La technologie qui rend tout ça possible, c’est l’architecture Transformer, inventée par Google en 2017. Avant ça, les modèles traitaient les mots un par un, comme une liste qui s’étire. Avec le Transformer, tout le texte est analysé en même temps. C’est comme regarder une page entière d’un coup, au lieu de lire mot à mot. Cela permet d’apprendre des relations complexes : « chat » est lié à « dort », mais aussi à « animal », « maison », « peluche », « miauler » - même si ces mots ne sont pas dans la même phrase.
Quelle quantité de données ?
Les chiffres sont impossibles à imaginer. GPT-3 a été entraîné sur 300 milliards de mots. Llama 3, sorti en mai 2024, a utilisé 15 billions de mots. Pour donner un ordre de grandeur : un livre moyen contient 100 000 mots. Cela signifie que Llama 3 a lu l’équivalent de 150 millions de livres. Et ce n’est pas un tirage au hasard. Les données viennent de Wikipedia, de livres numérisés, de forums comme Reddit, de sites d’actualité, de code source sur GitHub - tout ce qui est accessible publiquement sur Internet. Mais avant de l’utiliser, les ingénieurs nettoient le tout : ils suppriment les doublons, corrigent les fautes de frappe, retirent les contenus illégaux ou toxiques. Même avec ce nettoyage, des biais restent. Un modèle peut apprendre que « médecin » est souvent associé à « homme », ou que « infirmière » va avec « femme ». Ces stéréotypes ne viennent pas du code - ils viennent des données. Et elles reflètent le monde réel, pas un monde idéal.
Combien ça coûte ?
Entraîner un modèle comme Llama 3 demande plus de 15 000 petaflops/seconde/jour. Pour simplifier : c’est l’équivalent de 15 millions d’ordinateurs puissants qui travaillent 24h/24 pendant plusieurs mois. Le coût énergétique est énorme : l’entraînement de GPT-3 a émis environ 552 tonnes de CO₂ - l’équivalent de 120 voitures qui roulent pendant un an. Ce n’est pas seulement une question de budget. C’est une question d’accès. Seules les grandes entreprises comme Meta, OpenAI ou Google peuvent se permettre ces coûts. Les petites startups ou les chercheurs indépendants ne peuvent pas entraîner leurs propres modèles depuis zéro. Alors ils utilisent les modèles déjà entraînés, et les affinent pour leurs besoins spécifiques. C’est ce qu’on appelle le fine-tuning.
Le fine-tuning : la clé pour rendre les modèles utiles
L’apprentissage auto-supervisé donne au modèle une compréhension générale du langage.

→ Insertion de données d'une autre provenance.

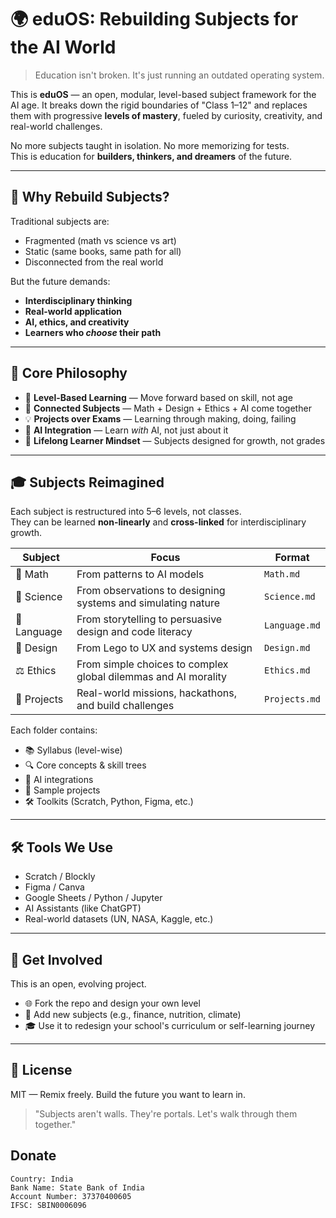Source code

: # 🌍 eduOS: Rebuilding Subjects for the AI World

> Education isn't broken. It's just running an outdated operating system.

This is **eduOS** — an open, modular, level-based subject framework for the AI age. It breaks down the rigid boundaries of "Class 1–12" and replaces them with progressive **levels of mastery**, fueled by curiosity, creativity, and real-world challenges.

No more subjects taught in isolation. No more memorizing for tests.  
This is education for **builders, thinkers, and dreamers** of the future.

---

## 🧭 Why Rebuild Subjects?

Traditional subjects are:
- Fragmented (math vs science vs art)
- Static (same books, same path for all)
- Disconnected from the real world

But the future demands:
- **Interdisciplinary thinking**
- **Real-world application**
- **AI, ethics, and creativity**
- **Learners who *choose* their path**

---

## 🧠 Core Philosophy

- 🧩 **Level-Based Learning** — Move forward based on skill, not age
- 🔗 **Connected Subjects** — Math + Design + Ethics + AI come together
- 💡 **Projects over Exams** — Learning through making, doing, failing
- 🤖 **AI Integration** — Learn *with* AI, not just about it
- 🌱 **Lifelong Learner Mindset** — Subjects designed for growth, not grades

---

## 🎓 Subjects Reimagined

Each subject is restructured into 5–6 levels, not classes.  
They can be learned **non-linearly** and **cross-linked** for interdisciplinary growth.

| Subject     | Focus                                                            | Format        |
|-------------|------------------------------------------------------------------|---------------|
| 🧠 Math      | From patterns to AI models                                       | `Math.md`      |
| 🔬 Science   | From observations to designing systems and simulating nature     | `Science.md`   |
| 💬 Language  | From storytelling to persuasive design and code literacy         | `Language.md`  |
| 🧱 Design     | From Lego to UX and systems design                              | `Design.md`    |
| ⚖️ Ethics     | From simple choices to complex global dilemmas and AI morality  | `Ethics.md`    |
| 🧪 Projects   | Real-world missions, hackathons, and build challenges            | `Projects.md`  |

Each folder contains:
- 📚 Syllabus (level-wise)
- 🔍 Core concepts & skill trees
- 🧠 AI integrations
- 🎯 Sample projects
- 🛠 Toolkits (Scratch, Python, Figma, etc.)

---

## 🛠 Tools We Use

- Scratch / Blockly  
- Figma / Canva  
- Google Sheets / Python / Jupyter  
- AI Assistants (like ChatGPT)  
- Real-world datasets (UN, NASA, Kaggle, etc.)

---

## 🌱 Get Involved

This is an open, evolving project.

- 🌐 Fork the repo and design your own level
- 🧪 Add new subjects (e.g., finance, nutrition, climate)
- 🎓 Use it to redesign your school's curriculum or self-learning journey

---

## 📄 License

MIT — Remix freely. Build the future you want to learn in.

> "Subjects aren't walls. They're portals. Let's walk through them together."

## Donate
```
Country: India
Bank Name: State Bank of India
Account Number: 37370400605
IFSC: SBIN0006096
```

Mais il ne sait pas encore répondre à une question précise comme : « Quelle est la dose recommandée d’ibuprofène pour un adulte ? »
À ce stade, il peut répondre n’importe quoi. Parfois, il invente des informations. C’est ce qu’on appelle les « hallucinations ». Pour corriger ça, on passe à la deuxième phase : le fine-tuning supervisé. Ici, des humains fournissent des exemples de bonnes réponses. On montre au modèle : « Question : Quelle est la dose d’ibuprofène ? Réponse : 200 à 400 mg toutes les 6 heures, maximum 1200 mg par jour. »
On répète ça des milliers de fois. Et peu à peu, le modèle apprend à aligner ses réponses sur des attentes humaines. Ce n’est pas magique. C’est du travail. Et c’est ce que font les entreprises : elles prennent Llama 3 ou GPT-4, et les affinent avec leurs propres documents internes - manuels techniques, FAQ clients, contrats juridiques. Selon une enquête O’Reilly de 2024, 68 % des entreprises utilisant des LLM les affinent pour leurs besoins spécifiques. Ceux qui réussissent le mieux combinent données de qualité + instructions claires + tests rigoureux.
Les limites réelles
Malgré leur puissance, ces modèles ont des failles profondes.
Le premier problème : ils ne savent pas ce qu’ils ne savent pas. Ils ne disent pas « Je ne sais pas ». Ils inventent. Une étude de l’Allen Institute for AI en 2023 a montré que 42 % des réponses données par les LLM sur des questions de santé ou de science étaient fausses - même quand elles semblaient convaincantes.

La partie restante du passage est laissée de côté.